Les parents interpellés, les pères en première ligne
Face à ce constat, ActionAid Ghana appelle les parents, et en particulier les pères, à jouer un rôle plus actif. L’ONG encourage les chefs de famille à montrer l’exemple en impliquant leurs fils dans les tâches quotidiennes. « Il est important que les garçons apprennent très tôt que le travail domestique n’est pas réservé aux filles », indique Akuka Yakubu. Pour ActionAid, ce changement au sein des foyers pourrait contribuer, à long terme, à réduire les violences basées sur le genre et à renforcer l’autonomie des femmes. Présente au Ghana depuis 1990, ActionAid mène ses actions principalement dans les régions les plus vulnérables du pays.
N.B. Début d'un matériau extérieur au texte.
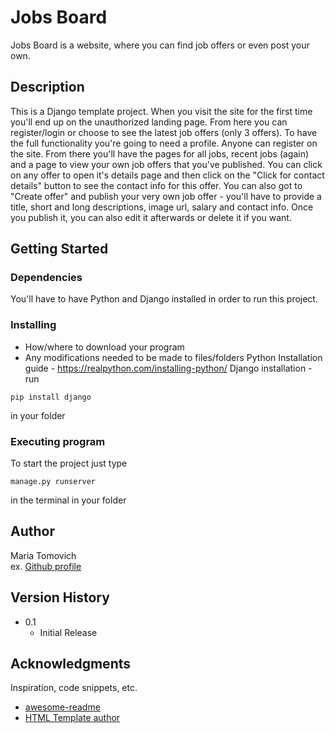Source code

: # Jobs Board

Jobs Board is a website, where you can find job offers or even post your own.

## Description

This is a Django template project. 
When you visit the site for the first time you'll end up on the unauthorized landing page. From here you can register/login or choose to see the latest job offers (only 3 offers). To have the full functionality you're going to need a profile. Anyone can register on the site. From there you'll have the pages for all jobs, recent jobs (again) and a page to view your own job offers that you've published. You can click on any offer to open it's details page and then click on the "Click for contact details" button to see the contact info for this offer. You can also got to "Create offer" and publish your very own job offer - you'll have to provide a title, short and long descriptions, image url, salary and contact info. Once you publish it, you can also edit it afterwards or delete it if you want.


## Getting Started

### Dependencies
You'll have to have Python and Django installed in order to run this project.


### Installing

* How/where to download your program
* Any modifications needed to be made to files/folders
Python Installation guide - https://realpython.com/installing-python/
Django installation - run
```
pip install django
```
in your folder

### Executing program

To start the project just type
```
manage.py runserver
```
in the terminal in your folder


## Author

Maria Tomovich  
ex. [Github profile](https://github.com/mariatmv/)

## Version History

* 0.1
    * Initial Release


## Acknowledgments

Inspiration, code snippets, etc.
* [awesome-readme](https://github.com/matiassingers/awesome-readme)
* [HTML Template author](https://www.phpjabbers.com/)
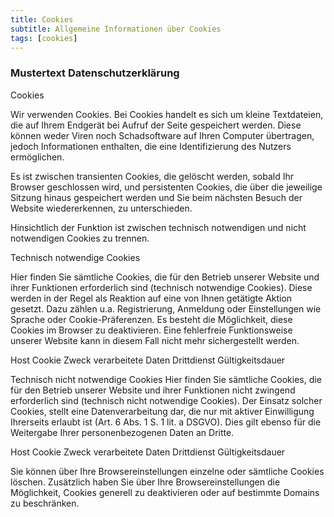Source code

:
 ```yaml
---
title: Cookies
subtitle: Allgemeine Informationen über Cookies
tags: [cookies]
---
```

### Mustertext Datenschutzerklärung
Cookies

Wir verwenden Cookies. Bei Cookies handelt es sich um kleine Textdateien, die auf Ihrem Endgerät bei Aufruf der Seite gespeichert werden. Diese können weder Viren noch Schadsoftware auf Ihren Computer übertragen, jedoch Informationen enthalten, die eine Identifizierung des Nutzers ermöglichen.

Es ist zwischen transienten Cookies, die gelöscht werden, sobald Ihr Browser geschlossen wird, und persistenten Cookies, die über die jeweilige Sitzung hinaus gespeichert werden und Sie beim nächsten Besuch der Website wiedererkennen, zu unterschieden.

Hinsichtlich der Funktion ist zwischen technisch notwendigen und nicht notwendigen Cookies zu trennen.

Technisch notwendige Cookies

Hier finden Sie sämtliche Cookies, die für den Betrieb unserer Website und ihrer Funktionen erforderlich sind (technisch notwendige Cookies). Diese werden in der Regel als Reaktion auf eine von Ihnen getätigte Aktion gesetzt. Dazu zählen u.a. Registrierung, Anmeldung oder Einstellungen wie Sprache oder Cookie-Präferenzen. Es besteht die Möglichkeit, diese Cookies im Browser zu deaktivieren. Eine fehlerfreie Funktionsweise unserer Website kann in diesem Fall nicht mehr sichergestellt werden.


Host    Cookie    Zweck    verarbeitete Daten Drittdienst    Gültigkeitsdauer


Technisch nicht notwendige Cookies
Hier finden Sie sämtliche Cookies, die für den Betrieb unserer Website und ihrer Funktionen nicht zwingend erforderlich sind (technisch nicht notwendige Cookies). Der Einsatz solcher Cookies, stellt eine Datenverarbeitung dar, die nur mit aktiver Einwilligung Ihrerseits erlaubt ist (Art. 6 Abs. 1 S. 1 lit. a DSGVO). Dies gilt ebenso für die Weitergabe Ihrer personenbezogenen Daten an Dritte.


Host    Cookie    Zweck    verarbeitete Daten Drittdienst    Gültigkeitsdauer

Sie können über Ihre Browsereinstellungen einzelne oder sämtliche Cookies löschen. Zusätzlich haben Sie über Ihre Browsereinstellungen die Möglichkeit, Cookies generell zu deaktivieren oder auf bestimmte Domains zu beschränken.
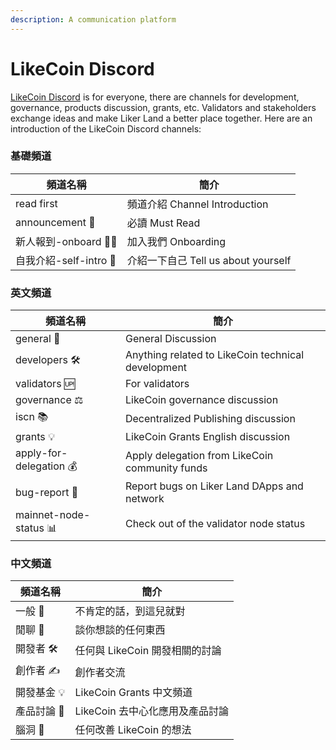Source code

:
 ```yaml
---
description: A communication platform
---
```


# LikeCoin Discord

[LikeCoin Discord](http://discord.gg/likecoin) is for everyone, there are channels for development, governance, products discussion, grants, etc. Validators and stakeholders exchange ideas and make Liker Land a better place together. Here are an introduction of the LikeCoin Discord channels:

### 基礎頻道

| 頻道名稱               | 簡介                            |
| ------------------ | ----------------------------- |
| read first         | 頻道介紹 Channel Introduction     |
| announcement 📣    | 必讀 Must Read                  |
| 新人報到-onboard 🧑‍🚀 | 加入我們 Onboarding               |
| 自我介紹-self-intro 🙋 | 介紹一下自己 Tell us about yourself |

### 英文頻道

| 頻道名稱                    | 簡介                                                 |
| ----------------------- | -------------------------------------------------- |
| general 👥              | General Discussion                                 |
| developers 🛠           | Anything related to LikeCoin technical development |
| validators 🆙           | For validators                                     |
| governance ⚖            | LikeCoin governance discussion                     |
| iscn 📚                 | Decentralized Publishing discussion                |
| grants 💡               | LikeCoin Grants English discussion                 |
| apply-for-delegation 💰 | Apply delegation from LikeCoin community funds     |
| bug-report 🐛           | Report bugs on Liker Land DApps and network        |
| mainnet-node-status 📊  | Check out of the validator node status             |

### 中文頻道

| 頻道名稱    | 簡介                   |
| ------- | -------------------- |
| 一般 👥   | 不肯定的話，到這兒就對          |
| 閒聊 👅   | 談你想談的任何東西            |
| 開發者 🛠  | 任何與 LikeCoin 開發相關的討論 |
| 創作者 ✍️  | 創作者交流                |
| 開發基金 💡 | LikeCoin Grants 中文頻道 |
| 產品討論 🧬 | LikeCoin 去中心化應用及產品討論 |
| 腦洞 🧠   | 任何改善 LikeCoin 的想法    |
Son approche repose sur les droits humains et l’implication directe des communautés locales. L’organisation travaille notamment sur les droits des femmes et des filles, la justice climatique, l’éducation, l’autonomisation des jeunes et la redevabilité publique. À travers des partenariats avec des organisations locales, des universités et des agences internationales, ActionAid Ghana poursuit un objectif central : faire évoluer les pratiques sociales et influencer les politiques publiques en faveur d’une société plus équitable.